Negative Interest Affecting the Market
As negative interest rate is here to stay – with the National Bank of Switzerland trying to stop the Swiss franc from being overvalued in exchange rate against other currencies – the prosperity of commercial banks in the country is bound to get affected. Banks’ profit margins are being harmed by the negative rates. There is little place to manoeuvre and they are left often with the only option – passing the negative rates to their customers. As the Banking Barometer 2019 report shows last year in total the financial institutions lost CHF 2 billion due to negative interest rates.
The Operating Income for 2018
However so far it looks like commercial banks have managed to somehow do pretty well in spite of negative interest rates. Financial results for last year for the market show that banks kept on recording profits. In total the operating income of all commercial banks licensed to operate in Switzerland went up by 4.6% year-on-year reaching CHF 65.3 billion. Consolidated profit increased by as much as 17.3% to the level of CHF 11.5 billion. Such data shows that private banks are in much better condition than back in 2008 during the financial crisis.
Assets under Management
Not so splendid were the assets under management results – last year value of these went down by 4.8% to the total value for all banks of CHF 6,943 billion.

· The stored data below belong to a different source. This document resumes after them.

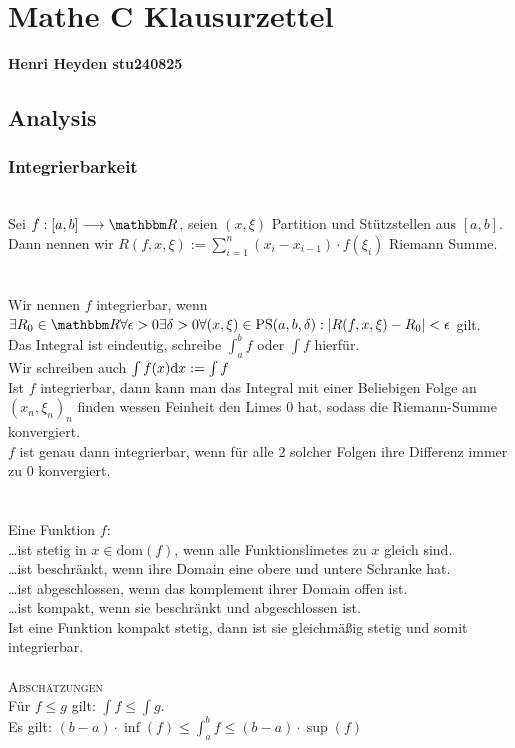


\section*{Mathe C Klausurzettel}
\textbf{Henri Heyden \gedanke stu240825}
\subsection*{Analysis}
\subsubsection*{Integrierbarkeit}
\\
Sei \(f : [a,b] \longrightarrow \R\), seien \((x, \xi)\) Partition und Stützstellen aus \([a,b]\).\\
Dann nennen wir \(R(f,x,\xi) := \sum_{i=1}^n (x_i - x_{i-1}) \cdot f(\xi_i)\) Riemann Summe. \\ \\
\\
Wir nennen \(f\) integrierbar, wenn\\\(\exists R_0 \in \R \forall \epsilon > 0 \exists \delta > 0 \forall(x,\xi) \in \text{PS}(a,b,\delta): |R(f,x,\xi) - R_0| < \epsilon\) gilt. \\
Das Integral ist eindeutig, schreibe \(\int_{a}^{b} f\) oder \(\int f\) hierfür. \\
Wir schreiben auch \(\int f(x)\text dx := \int f\) \\
Ist \(f\) integrierbar, dann kann man das Integral mit einer Beliebigen Folge an \((x_n,\xi_n)_n\) finden wessen Feinheit den Limes 0 hat, sodass die Riemann-Summe konvergiert. \\
\(f\) ist genau dann integrierbar, wenn für alle 2 solcher Folgen ihre Differenz immer zu 0 konvergiert. \\ \\
 \\
Eine Funktion \(f\): \\
\dots ist stetig in \(x \in \text{dom}(f)\), wenn alle Funktionslimetes zu \(x\) gleich sind.\\
\dots ist beschränkt, wenn ihre Domain eine obere und untere Schranke hat. \\
\dots ist abgeschlossen, wenn das komplement ihrer Domain offen ist. \\
\dots ist kompakt, wenn sie beschränkt und abgeschlossen ist. \\
Ist eine Funktion kompakt stetig, dann ist sie gleichmäßig stetig und somit integrierbar. \\ \\
\textsc{Abschätzungen} \\
Für \(f \le g\) gilt: \(\int f \le \int g\). \\
Es gilt: \((b-a) \cdot \inf(f) \le \int_{a}^{b}f \le (b-a) \cdot \sup(f)\)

The drop is mainly contributed due to the decline of the stock markets at the end of 2018. This meant that managed assets were reduced. One third of assets under management is coming from foreign wealth. Foreign investors still value Switzerland very much, and the country is at the top of world ranking of managing foreign assets. It has an astonishing 27% share in this market.
Deposits of Foreigners
Foreigners still believe very much in Swiss banking sector and are not becoming fazed by any internal banking scandals or even multinational court cases (like UBS one in France). Investors from abroad like to buy Swiss francs as safe haven asset and also to stock deposits in Switzerland. In last five years – from 2013 to 2018 – total volume of foreign assets in Swiss commercial banks rose to CHF 2,270 billion from CHF 1,970 billion. The decline is only observed in the European market, from which foreign assets volume dropped by CHF 95 billion. However, the value of European customers’ deposits went up.
Concerns of What Is Ahead
Despite such good results for last year there are concerns of what lies ahead for commercial banks. The global economic slowdown and the euro zone economic woes are causing tension on the market. Not to mention the ongoing negotiations over Brexit and the trade war between China and the US. There is one area, though, in which bankers remain optimists – the stability of jobs in the sector. Years-long period of restructuring and cutting jobs seem to be over and there is expected stability in the number of jobs in the second half of 2019.